PROBLEM DETAILS:
Tell how many lines of the data below have the string "estimators" in them. Say nothing more.

INPUT:
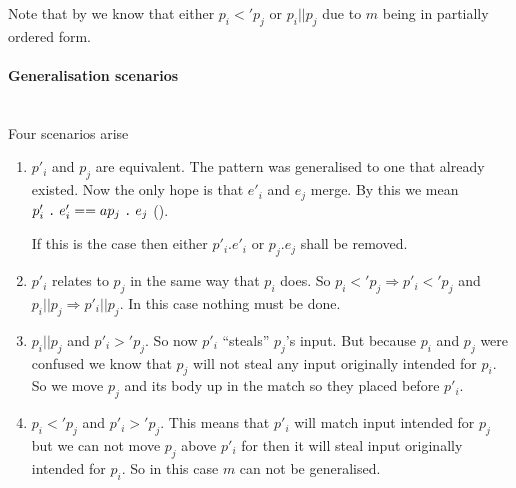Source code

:Note that by  we know that either $p_i <' p_j$ or $p_i ||
p_j$ due to $m$ being in partially ordered form.

\paragraph{Generalisation scenarios} \ \\
Four scenarios arise
\begin{enumerate}
\item $p'_i$ and $p_j$ are equivalent. The pattern was generalised to one that
  already existed. Now the only hope is that $e'_i$ and $e_j$ merge. By this we
  mean \mbox{$p'_i\mathrel{\texttt{.}}e'_i ==a p_j\mathrel{\texttt{.}}e_j$}
  ().

  If this is the case then either $p'_i \texttt{.} e'_i$ or $p_j \texttt{.} e_j$
  shall be removed. \label{item:gen-scen-1}
\item $p'_i$ relates to $p_j$ in the same way that $p_i$ does. So $p_i <' p_j
  \Rightarrow p'_i <' p_j$ and $p_i || p_j \Rightarrow p'_i || p_j$. In this
  case nothing must be done. \label{item:gen-scen-2}
\item $p_i || p_j$ and $p'_i >' p_j$. So now $p'_i$ ``steals'' $p_j$'s input. But
  because $p_i$ and $p_j$ were confused we know that $p_j$ will not steal any
  input originally intended for $p_i$. So we move $p_j$ and its body up in the
  match so they placed before $p'_i$. \label{item:gen-scen-3}
\item $p_i <' p_j$ and $p'_i >' p_j$. This means that $p'_i$ will match input
  intended for $p_j$ but we can not move $p_j$ above $p'_i$ for then it will
  steal input originally intended for $p_i$. So in this case $m$ can not be
  generalised. \label{item:gen-scen-4}
\end{enumerate}

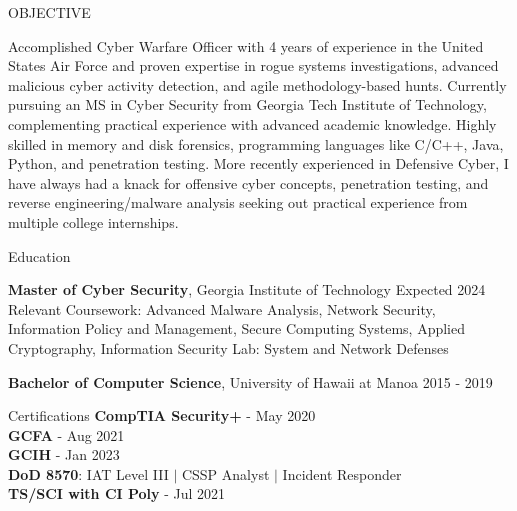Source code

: \documentclass{resume} %
\begin{document}

\begin{rSection}{OBJECTIVE}

{Accomplished Cyber Warfare Officer with 4 years of experience in the United States Air Force and proven expertise in rogue systems investigations, advanced malicious cyber activity detection, and agile methodology-based hunts. Currently pursuing an MS in Cyber Security from Georgia Tech Institute of Technology, complementing practical experience with advanced academic knowledge. Highly skilled in  memory and disk forensics, programming languages like C/C++, Java, Python, and penetration testing. More recently experienced in Defensive Cyber, I have always had a knack for offensive cyber concepts, penetration testing, and reverse engineering/malware analysis seeking out practical experience from multiple college internships.}


\end{rSection}

\begin{rSection}{Education}

{\bf Master of Cyber Security}, Georgia Institute of Technology \hfill {Expected 2024}\\
Relevant Coursework: Advanced Malware Analysis, Network Security, Information Policy and Management, Secure Computing Systems, Applied Cryptography, 
Information Security Lab: System and Network Defenses

{\bf Bachelor of Computer Science}, University of Hawaii at Manoa \hfill {2015 - 2019}
\end{rSection}

\begin{rSection}{Certifications}
{\bf  CompTIA Security+} - May 2020 \\
{\bf  GCFA} - Aug 2021 \\
{\bf  GCIH} - Jan 2023 \\
{\bf  DoD 8570}: IAT Level III $|$ CSSP Analyst $|$ Incident Responder \\
{\bf  TS/SCI with CI Poly} - Jul 2021 \\ 

\end{rSection}
\end{document}
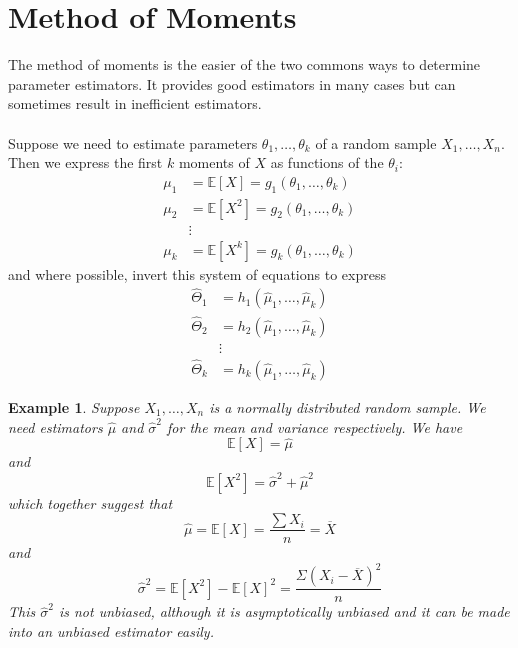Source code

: \documentclass[1pt]{report}
\newtheorem{eg}[thm]{Example}
\newcommand{\<}{\langle}
\renewcommand{\>}{\rangle}
\renewcommand{\bar}{\overline}
\newcommand{\E}{\mathbb{E}}
\begin{document}
\section{Method of Moments}\label{sec:methodofmoments}
The method of moments is the easier of the two commons ways to determine parameter estimators. It provides good estimators in many cases but can sometimes result in inefficient estimators.\\
\\
Suppose we need to estimate parameters $\theta_1, \dots, \theta_k$ of a random sample $X_1, \dots, X_n$. Then we express the first $k$ moments of $X$ as functions of the $\theta_i$:
\begin{align*}
\mu_1 &= \E[X] = g_1(\theta_1, \dots, \theta_k)\\
\mu_2 &= \E[X^2] = g_2(\theta_1,\dots, \theta_k)\\
&\vdots \\
\mu_k & = \E[X^k] = g_k(\theta_1, \dots, \theta_k)
\end{align*}
and where possible, invert this system of equations to express
\begin{align*}
\hat \Theta_1 &= h_1(\hat \mu_1, \dots, \hat \mu_k)\\
\hat \Theta_2 &= h_2(\hat \mu_1, \dots, \hat \mu_k)\\
& \vdots\\ 
\hat \Theta_k &= h_k(\hat \mu_1, \dots, \hat\mu_k)
\end{align*}
\begin{eg}
Suppose $X_1, \dots, X_n$ is a normally distributed random sample. We need estimators $\hat\mu$ and $\hat \sigma^2$ for the mean and variance respectively. We have
$$\E[X] = \hat \mu$$
and 
$$\E[X^2] = \hat \sigma^2 + \hat\mu^2$$
which together suggest that 
$$\hat \mu = \E[X] = \dfrac{\sum X_i}{n} = \bar X$$
and 
$$\hat\sigma^2 = \E[X^2] - \E[X]^2 = \dfrac{\Sigma \left(X_i - \bar X\right)^2}{n}$$
This $\hat\sigma^2$ is not unbiased, although it is asymptotically unbiased and it can be made into an unbiased estimator easily.
\end{eg}
\end{document}

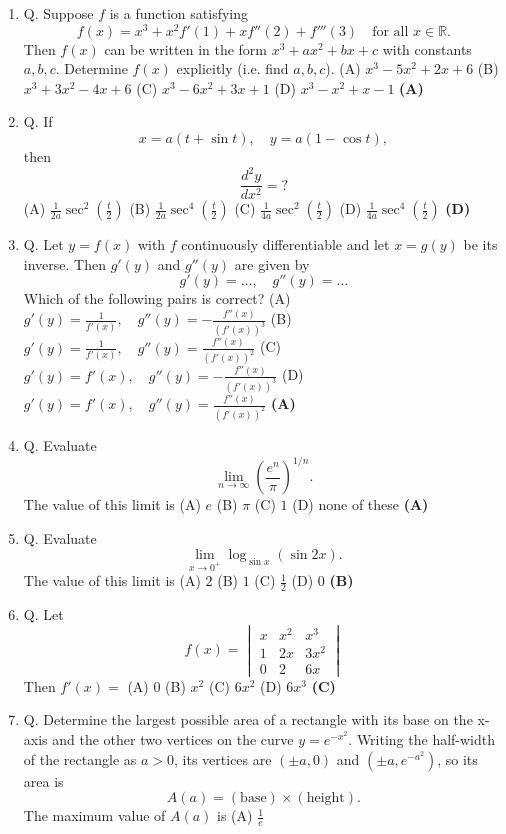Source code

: \documentclass{article}
\begin{document}
\begin{enumerate}
(A) $x (y')^3 = 1 + y'$
(B) $x (y')^3 = 1 - y'$
(C) $x (y')^2 = 1 + y'$
(D) $x (y')^3 = y' – 1$ \hfill \textbf{(A)}
\item Q. Suppose $f$ is a function satisfying
$$f(x) = x^3 + x^2 f'(1) + x f''(2) + f'''(3) \quad \text{for all } x \in \mathbb{R}.$$Then $f(x)$ can be written in the form $x^3 + ax^2 + bx + c$ with constants $a, b, c$. Determine $f(x)$ explicitly (i.e. find $a, b, c$).
(A) $x^3 - 5x^2 + 2x + 6$
(B) $x^3 + 3x^2 - 4x + 6$
(C) $x^3 - 6x^2 + 3x + 1$
(D) $x^3 - x^2 + x - 1$ \hfill \textbf{(A)}
\item Q. If
$$x = a(t + \sin t), \quad y = a(1-\cos t),$$then
$$\frac{d^2y}{dx^2} =?$$
(A) $\frac{1}{2a}\sec^2\left(\frac{t}{2}\right)$
(B) $\frac{1}{2a}\sec^4\left(\frac{t}{2}\right)$
(C) $\frac{1}{4a}\sec^2\left(\frac{t}{2}\right)$
(D) $\frac{1}{4a}\sec^4\left(\frac{t}{2}\right)$ \hfill \textbf{(D)}
\item Q. Let $y = f(x)$ with $f$ continuously differentiable and let $x = g(y)$ be its inverse. Then $g'(y)$ and $g''(y)$ are given by
$$g'(y) = \dots, \quad g''(y) = \dots$$Which of the following pairs is correct?
(A) $g'(y) = \frac{1}{f'(x)}, \quad g''(y) = -\frac{f''(x)}{(f'(x))^3}$
(B) $g'(y) = \frac{1}{f'(x)}, \quad g''(y) = \frac{f''(x)}{(f'(x))^2}$
(C) $g'(y) = f'(x), \quad g''(y) = -\frac{f''(x)}{(f'(x))^3}$
(D) $g'(y) = f'(x), \quad g''(y) = \frac{f''(x)}{(f'(x))^2}$ \hfill \textbf{(A)}
\item Q. Evaluate
$$\lim_{n\to\infty} \left(\frac{e^n}{\pi}\right)^{1/n}.$$The value of this limit is
(A) $e$
(B) $\pi$
(C) $1$
(D) none of these \hfill \textbf{(A)}
\item Q. Evaluate
$$\lim_{x\to 0^+} \log_{\sin x} (\sin 2x).$$The value of this limit is
(A) $2$
(B) $1$
(C) $\frac{1}{2}$
(D) $0$ \hfill \textbf{(B)}
\item Q. Let
$$f(x) = \begin{vmatrix} x & x^2 & x^3 \\ 1 & 2x & 3x^2 \\ 0 & 2 & 6x \end{vmatrix}$$Then $f'(x) =$
(A) $0$
(B) $x^2$
(C) $6x^2$
(D) $6x^3$ \hfill \textbf{(C)}
\item Q. Determine the largest possible area of a rectangle with its base on the x-axis and the other two vertices on the curve $y = e^{-x^2}$. Writing the half-width of the rectangle as $a > 0$, its vertices are $(\pm a, 0)$ and $(\pm a, e^{-a^2})$, so its area is
$$A(a) = (\text{base}) \times (\text{height}).$$The maximum value of $A(a)$ is
(A) $\frac{1}{e}$

\end{enumerate}
\end{document}
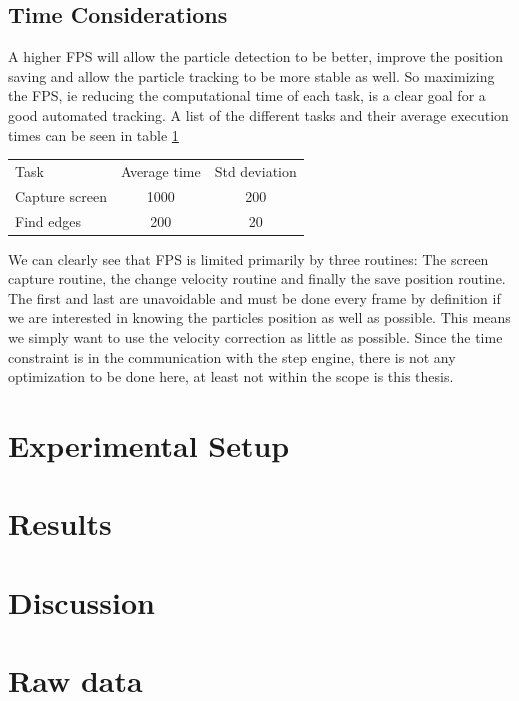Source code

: \documentclass[]{report}
\begin{document}
\section{Time Considerations}\label{sec:time considerations}
A higher FPS will allow the particle detection to be better, improve the position saving and allow the particle tracking to be more stable as well. So maximizing the FPS, ie reducing the computational time of each task, is a clear goal for a good automated tracking. A list of the different tasks and their average execution times can be seen in table \ref{tab:benchmarks}

\begin{table}[H]
 \begin{tabular}{l | c | c } 
 Task  			&  Average time & Std deviation \\
 Capture screen & 1000 			& 200 \\
 Find edges 	& 200			& 20 \\
 \end{tabular}\label{tab:benchmarks}
\end{table}

We can clearly see that FPS is limited primarily by three routines: The screen capture routine, the change velocity routine and finally the save position routine. The first and last are unavoidable and must be done every frame by definition if we are interested in knowing the particles position as well as possible. This means we simply want to use the velocity correction as little as possible. Since the time constraint is in the communication with the step engine, there is not any optimization to be done here, at least not within the scope is this thesis. 


\chapter{Experimental Setup}


\chapter{Results}
\chapter{Discussion}

\appendix
\chapter{Raw data}
\end{document}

COMPLETED EXERCISE:
2